(Stored data)
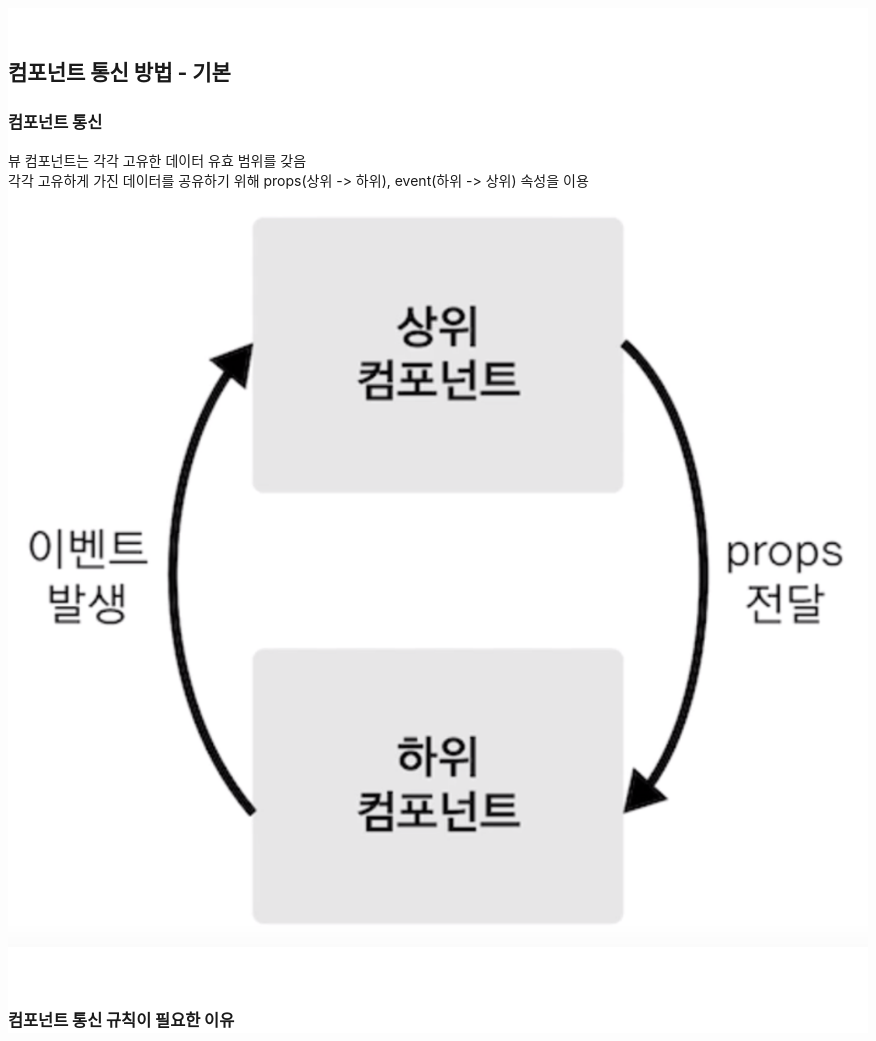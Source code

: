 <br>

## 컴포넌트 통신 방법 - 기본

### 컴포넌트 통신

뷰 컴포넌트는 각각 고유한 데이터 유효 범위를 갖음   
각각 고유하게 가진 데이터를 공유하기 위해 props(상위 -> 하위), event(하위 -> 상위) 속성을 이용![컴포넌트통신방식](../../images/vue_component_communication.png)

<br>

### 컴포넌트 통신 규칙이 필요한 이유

--

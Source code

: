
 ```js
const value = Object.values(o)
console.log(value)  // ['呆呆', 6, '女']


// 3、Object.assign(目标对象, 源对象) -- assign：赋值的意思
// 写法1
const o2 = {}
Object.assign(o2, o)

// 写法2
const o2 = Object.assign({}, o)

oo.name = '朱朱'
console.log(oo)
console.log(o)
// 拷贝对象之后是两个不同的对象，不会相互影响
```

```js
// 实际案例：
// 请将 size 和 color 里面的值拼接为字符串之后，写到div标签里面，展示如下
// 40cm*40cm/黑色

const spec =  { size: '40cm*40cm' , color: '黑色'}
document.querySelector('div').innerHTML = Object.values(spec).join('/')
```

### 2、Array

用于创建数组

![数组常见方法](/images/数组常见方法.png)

* * *

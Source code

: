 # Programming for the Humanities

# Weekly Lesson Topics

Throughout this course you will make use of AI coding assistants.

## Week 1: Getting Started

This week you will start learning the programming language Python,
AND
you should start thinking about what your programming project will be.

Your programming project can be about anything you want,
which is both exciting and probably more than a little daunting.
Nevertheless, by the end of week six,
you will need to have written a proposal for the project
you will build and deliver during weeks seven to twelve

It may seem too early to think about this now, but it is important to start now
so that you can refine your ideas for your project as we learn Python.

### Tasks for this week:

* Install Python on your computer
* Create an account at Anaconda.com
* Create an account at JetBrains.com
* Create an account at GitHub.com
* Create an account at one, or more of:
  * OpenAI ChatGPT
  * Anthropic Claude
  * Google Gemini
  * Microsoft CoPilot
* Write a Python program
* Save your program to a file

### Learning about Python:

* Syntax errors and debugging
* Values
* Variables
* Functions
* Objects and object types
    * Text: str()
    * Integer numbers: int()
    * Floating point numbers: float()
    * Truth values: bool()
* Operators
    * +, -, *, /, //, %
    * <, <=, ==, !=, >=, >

# [Brief]
Looking at the data above, say how many lines contain the word "about", with no added words.

# [Answer]
4